(Collected data)
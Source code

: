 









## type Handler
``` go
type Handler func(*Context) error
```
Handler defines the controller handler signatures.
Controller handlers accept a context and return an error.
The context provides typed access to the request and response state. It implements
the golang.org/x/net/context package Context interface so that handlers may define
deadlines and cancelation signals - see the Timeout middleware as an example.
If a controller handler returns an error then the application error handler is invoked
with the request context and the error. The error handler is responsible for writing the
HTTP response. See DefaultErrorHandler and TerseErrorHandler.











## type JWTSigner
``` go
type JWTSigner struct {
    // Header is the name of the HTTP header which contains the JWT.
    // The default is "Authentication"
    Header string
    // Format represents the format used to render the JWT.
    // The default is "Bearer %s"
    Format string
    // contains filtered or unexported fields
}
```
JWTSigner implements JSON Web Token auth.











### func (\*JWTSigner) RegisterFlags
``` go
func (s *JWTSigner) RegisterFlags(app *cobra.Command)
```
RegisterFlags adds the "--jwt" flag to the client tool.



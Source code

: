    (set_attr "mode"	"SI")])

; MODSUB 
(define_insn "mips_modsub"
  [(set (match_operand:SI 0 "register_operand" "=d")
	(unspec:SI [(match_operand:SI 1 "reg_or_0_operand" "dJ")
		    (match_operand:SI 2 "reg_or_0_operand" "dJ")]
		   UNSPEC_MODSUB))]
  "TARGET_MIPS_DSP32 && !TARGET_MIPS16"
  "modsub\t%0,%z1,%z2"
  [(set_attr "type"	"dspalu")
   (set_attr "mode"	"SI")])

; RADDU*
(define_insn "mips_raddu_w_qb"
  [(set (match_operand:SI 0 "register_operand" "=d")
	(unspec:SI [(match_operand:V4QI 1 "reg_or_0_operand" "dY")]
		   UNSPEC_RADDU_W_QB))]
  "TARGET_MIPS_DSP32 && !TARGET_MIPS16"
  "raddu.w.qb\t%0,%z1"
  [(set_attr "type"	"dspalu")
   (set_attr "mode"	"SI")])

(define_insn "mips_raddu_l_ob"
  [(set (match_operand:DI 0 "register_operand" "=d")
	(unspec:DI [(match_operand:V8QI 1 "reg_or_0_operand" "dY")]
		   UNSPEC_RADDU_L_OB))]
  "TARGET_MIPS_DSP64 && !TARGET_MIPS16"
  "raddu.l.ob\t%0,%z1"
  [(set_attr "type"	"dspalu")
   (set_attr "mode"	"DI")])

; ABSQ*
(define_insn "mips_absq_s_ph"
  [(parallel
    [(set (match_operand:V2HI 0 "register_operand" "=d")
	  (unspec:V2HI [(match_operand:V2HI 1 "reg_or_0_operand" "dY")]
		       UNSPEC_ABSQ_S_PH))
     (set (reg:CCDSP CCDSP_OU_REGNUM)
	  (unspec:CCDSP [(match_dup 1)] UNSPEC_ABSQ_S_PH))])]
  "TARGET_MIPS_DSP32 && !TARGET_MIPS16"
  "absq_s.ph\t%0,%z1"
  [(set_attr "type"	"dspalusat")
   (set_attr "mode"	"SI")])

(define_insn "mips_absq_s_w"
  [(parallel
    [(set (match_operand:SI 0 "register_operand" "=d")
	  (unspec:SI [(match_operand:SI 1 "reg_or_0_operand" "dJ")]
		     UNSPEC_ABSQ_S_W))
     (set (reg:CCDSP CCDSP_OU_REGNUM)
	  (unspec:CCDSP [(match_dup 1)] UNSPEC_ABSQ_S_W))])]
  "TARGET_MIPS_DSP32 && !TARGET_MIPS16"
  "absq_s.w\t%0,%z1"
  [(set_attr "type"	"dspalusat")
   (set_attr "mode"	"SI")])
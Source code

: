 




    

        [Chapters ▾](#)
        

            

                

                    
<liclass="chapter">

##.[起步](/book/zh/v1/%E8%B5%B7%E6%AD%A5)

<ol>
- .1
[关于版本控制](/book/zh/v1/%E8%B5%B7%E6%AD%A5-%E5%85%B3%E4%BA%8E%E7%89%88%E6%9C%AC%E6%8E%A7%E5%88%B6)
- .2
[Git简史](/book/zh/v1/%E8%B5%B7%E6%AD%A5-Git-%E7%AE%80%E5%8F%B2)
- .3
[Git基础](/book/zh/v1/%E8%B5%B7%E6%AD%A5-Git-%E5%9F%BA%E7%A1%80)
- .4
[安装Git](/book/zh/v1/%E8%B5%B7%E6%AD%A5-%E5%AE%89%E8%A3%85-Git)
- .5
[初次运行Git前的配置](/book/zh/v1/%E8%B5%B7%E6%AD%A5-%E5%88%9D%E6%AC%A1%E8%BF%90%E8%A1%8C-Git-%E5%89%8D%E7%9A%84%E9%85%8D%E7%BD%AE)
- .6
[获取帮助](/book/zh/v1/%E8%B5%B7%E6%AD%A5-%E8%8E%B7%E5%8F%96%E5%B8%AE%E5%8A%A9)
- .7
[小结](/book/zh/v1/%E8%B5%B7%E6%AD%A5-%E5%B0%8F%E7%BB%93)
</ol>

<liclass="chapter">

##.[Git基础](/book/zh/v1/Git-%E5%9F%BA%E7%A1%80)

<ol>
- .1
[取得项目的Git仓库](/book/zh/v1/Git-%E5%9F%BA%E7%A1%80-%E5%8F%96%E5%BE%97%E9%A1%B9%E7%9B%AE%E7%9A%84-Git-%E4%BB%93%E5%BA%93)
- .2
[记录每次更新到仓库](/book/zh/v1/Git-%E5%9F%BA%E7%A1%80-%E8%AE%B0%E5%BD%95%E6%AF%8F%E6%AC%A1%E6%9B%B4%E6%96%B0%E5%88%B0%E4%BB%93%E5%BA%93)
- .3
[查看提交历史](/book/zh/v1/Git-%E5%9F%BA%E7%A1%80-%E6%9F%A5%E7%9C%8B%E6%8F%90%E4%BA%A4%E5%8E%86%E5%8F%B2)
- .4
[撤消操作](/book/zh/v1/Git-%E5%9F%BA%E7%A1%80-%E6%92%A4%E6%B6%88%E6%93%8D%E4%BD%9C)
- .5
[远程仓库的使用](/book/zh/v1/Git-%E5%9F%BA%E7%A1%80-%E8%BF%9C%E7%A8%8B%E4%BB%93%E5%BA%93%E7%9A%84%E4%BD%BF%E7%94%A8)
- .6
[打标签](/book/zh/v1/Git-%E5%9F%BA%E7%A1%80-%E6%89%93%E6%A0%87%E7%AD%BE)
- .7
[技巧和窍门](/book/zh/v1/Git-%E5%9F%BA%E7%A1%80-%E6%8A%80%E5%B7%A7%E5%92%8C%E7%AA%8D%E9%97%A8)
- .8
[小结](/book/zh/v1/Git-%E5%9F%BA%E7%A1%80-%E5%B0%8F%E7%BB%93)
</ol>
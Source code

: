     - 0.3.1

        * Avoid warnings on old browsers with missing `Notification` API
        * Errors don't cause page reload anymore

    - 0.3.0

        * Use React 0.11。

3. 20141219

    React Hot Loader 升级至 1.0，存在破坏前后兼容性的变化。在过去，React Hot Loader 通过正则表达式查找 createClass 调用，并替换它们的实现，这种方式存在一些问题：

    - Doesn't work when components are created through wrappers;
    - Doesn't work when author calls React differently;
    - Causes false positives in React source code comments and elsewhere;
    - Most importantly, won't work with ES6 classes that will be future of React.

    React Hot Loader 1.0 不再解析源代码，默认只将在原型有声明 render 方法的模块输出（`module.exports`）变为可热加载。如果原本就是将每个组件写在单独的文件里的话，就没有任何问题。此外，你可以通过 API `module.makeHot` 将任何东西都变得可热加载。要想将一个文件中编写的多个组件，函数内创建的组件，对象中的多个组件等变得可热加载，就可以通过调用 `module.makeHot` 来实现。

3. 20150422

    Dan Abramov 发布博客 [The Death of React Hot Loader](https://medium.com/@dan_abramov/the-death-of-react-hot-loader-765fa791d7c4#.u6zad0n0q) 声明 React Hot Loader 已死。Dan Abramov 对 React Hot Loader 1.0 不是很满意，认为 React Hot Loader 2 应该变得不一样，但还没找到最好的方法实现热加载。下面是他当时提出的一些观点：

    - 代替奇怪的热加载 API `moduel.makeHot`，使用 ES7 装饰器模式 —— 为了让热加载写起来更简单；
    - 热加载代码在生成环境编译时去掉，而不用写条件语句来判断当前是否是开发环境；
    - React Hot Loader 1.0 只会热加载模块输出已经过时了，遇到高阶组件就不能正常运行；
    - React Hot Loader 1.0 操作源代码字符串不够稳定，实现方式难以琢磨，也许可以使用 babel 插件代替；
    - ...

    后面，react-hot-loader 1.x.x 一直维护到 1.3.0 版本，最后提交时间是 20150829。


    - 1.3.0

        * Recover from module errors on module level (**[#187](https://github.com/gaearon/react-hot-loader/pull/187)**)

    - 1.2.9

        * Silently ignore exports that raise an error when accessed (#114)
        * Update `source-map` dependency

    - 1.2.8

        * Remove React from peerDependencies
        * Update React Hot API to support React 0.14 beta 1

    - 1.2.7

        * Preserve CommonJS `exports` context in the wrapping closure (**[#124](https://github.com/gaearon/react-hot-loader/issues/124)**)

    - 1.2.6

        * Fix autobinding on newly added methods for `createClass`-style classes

## TASK ITEM:
Go through the records and report each line that contains "https".

## COMPLETED TASK:
    Dan Abramov 发布博客 [The Death of React Hot Loader](https://medium.com/@dan_abramov/the-death-of-react-hot-loader-765fa791d7c4#.u6zad0n0q) 声明 React Hot Loader 已死。Dan Abramov 对 React Hot Loader 1.0 不是很满意，认为 React Hot Loader 2 应该变得不一样，但还没找到最好的方法实现热加载。下面是他当时提出的一些观点：
        * Recover from module errors on module level (**[#187](https://github.com/gaearon/react-hot-loader/pull/187)**)
        * Preserve CommonJS `exports` context in the wrapping closure (**[#124](https://github.com/gaearon/react-hot-loader/issues/124)**)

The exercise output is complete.